**Action item**: Copy each line of the material in which the word "over" appears.

*** Opening Records for the exercise ***

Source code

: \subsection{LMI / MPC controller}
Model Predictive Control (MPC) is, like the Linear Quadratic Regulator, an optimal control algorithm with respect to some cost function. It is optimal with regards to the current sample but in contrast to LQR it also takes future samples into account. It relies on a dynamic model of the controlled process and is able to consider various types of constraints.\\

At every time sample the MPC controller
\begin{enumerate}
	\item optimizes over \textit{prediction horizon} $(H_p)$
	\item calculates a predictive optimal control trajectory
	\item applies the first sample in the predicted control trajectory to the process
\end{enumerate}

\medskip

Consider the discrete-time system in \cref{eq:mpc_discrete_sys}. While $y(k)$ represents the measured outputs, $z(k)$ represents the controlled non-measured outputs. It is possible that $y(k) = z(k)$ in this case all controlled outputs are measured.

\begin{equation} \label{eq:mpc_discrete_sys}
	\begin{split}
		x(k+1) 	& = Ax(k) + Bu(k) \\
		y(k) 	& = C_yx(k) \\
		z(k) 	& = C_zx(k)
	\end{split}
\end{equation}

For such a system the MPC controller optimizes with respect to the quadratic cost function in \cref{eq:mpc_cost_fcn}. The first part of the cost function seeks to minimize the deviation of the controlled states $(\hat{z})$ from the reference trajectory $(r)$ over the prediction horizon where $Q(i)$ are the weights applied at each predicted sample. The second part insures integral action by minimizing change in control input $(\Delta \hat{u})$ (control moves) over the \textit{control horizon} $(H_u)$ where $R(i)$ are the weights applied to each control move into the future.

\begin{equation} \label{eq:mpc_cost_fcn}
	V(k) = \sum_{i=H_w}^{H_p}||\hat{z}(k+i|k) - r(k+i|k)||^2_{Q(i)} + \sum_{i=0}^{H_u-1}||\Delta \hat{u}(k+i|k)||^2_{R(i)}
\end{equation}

*** Closing Records for the exercise ***

**Problem solution**:
	\item optimizes over \textit{prediction horizon} $(H_p)$
For such a system the MPC controller optimizes with respect to the quadratic cost function in \cref{eq:mpc_cost_fcn}. The first part of the cost function seeks to minimize the deviation of the controlled states $(\hat{z})$ from the reference trajectory $(r)$ over the prediction horizon where $Q(i)$ are the weights applied at each predicted sample. The second part insures integral action by minimizing change in control input $(\Delta \hat{u})$ (control moves) over the \textit{control horizon} $(H_u)$ where $R(i)$ are the weights applied to each control move into the future.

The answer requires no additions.